(Exercise data Opens)

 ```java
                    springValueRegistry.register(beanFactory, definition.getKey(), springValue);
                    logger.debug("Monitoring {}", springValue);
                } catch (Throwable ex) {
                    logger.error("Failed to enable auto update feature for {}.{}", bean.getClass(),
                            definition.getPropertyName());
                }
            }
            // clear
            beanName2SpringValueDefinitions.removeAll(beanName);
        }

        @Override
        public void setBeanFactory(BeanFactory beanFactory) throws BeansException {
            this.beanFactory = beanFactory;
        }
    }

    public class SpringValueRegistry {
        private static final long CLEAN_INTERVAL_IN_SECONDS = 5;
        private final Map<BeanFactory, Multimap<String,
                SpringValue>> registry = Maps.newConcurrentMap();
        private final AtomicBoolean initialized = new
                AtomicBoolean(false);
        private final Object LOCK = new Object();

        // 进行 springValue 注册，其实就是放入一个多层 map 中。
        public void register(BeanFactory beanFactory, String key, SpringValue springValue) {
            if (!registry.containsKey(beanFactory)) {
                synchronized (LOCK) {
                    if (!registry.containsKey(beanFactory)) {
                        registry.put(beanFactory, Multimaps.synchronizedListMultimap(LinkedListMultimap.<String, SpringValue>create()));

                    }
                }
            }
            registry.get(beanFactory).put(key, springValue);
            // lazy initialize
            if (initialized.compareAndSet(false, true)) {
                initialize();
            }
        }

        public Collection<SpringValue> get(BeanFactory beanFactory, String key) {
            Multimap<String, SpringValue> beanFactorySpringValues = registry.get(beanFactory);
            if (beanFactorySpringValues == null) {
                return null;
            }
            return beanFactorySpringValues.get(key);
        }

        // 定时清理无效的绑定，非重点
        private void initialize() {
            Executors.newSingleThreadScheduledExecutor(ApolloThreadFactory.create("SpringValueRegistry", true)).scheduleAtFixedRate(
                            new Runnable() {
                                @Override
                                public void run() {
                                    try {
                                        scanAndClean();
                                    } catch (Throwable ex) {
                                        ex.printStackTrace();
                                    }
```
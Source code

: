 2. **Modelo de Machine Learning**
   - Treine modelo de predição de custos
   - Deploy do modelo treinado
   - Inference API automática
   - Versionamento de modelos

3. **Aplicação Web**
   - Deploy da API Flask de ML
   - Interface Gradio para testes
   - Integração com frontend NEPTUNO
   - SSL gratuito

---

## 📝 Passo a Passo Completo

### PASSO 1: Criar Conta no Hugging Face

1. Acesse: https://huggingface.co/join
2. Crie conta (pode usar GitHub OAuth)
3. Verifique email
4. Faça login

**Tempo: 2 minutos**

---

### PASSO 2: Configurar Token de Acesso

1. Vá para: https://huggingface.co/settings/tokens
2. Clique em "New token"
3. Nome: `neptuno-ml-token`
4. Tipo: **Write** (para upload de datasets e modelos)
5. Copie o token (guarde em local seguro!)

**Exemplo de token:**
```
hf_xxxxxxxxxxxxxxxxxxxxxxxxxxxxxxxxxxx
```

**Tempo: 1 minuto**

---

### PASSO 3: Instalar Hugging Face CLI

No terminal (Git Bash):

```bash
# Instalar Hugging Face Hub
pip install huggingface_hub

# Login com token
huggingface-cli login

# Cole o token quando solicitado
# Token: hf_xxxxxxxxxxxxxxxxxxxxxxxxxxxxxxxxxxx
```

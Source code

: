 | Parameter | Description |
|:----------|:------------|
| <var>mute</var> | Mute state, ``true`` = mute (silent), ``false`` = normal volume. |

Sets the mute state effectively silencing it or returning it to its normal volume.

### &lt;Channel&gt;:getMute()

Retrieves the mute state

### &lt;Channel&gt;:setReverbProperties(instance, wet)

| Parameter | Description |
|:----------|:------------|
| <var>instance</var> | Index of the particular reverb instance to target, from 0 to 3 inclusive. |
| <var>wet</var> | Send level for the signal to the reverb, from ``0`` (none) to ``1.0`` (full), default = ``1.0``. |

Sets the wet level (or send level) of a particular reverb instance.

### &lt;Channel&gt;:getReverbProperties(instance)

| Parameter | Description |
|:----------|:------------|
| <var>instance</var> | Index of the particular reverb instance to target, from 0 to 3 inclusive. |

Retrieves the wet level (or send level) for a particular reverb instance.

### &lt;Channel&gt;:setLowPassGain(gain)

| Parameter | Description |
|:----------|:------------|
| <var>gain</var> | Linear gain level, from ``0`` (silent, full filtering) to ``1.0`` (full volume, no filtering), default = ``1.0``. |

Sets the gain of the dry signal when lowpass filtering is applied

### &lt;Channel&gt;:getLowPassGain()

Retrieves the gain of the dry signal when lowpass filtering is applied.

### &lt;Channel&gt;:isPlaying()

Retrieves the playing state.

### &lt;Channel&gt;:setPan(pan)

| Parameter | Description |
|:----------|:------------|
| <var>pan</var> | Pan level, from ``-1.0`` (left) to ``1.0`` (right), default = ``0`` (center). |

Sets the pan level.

(Exercise data Closes)

> **Exercise goal**
All lines above containing the string "Deploy": copy each one.

> **Answer to this problem**
   - Deploy do modelo treinado
   - Deploy da API Flask de ML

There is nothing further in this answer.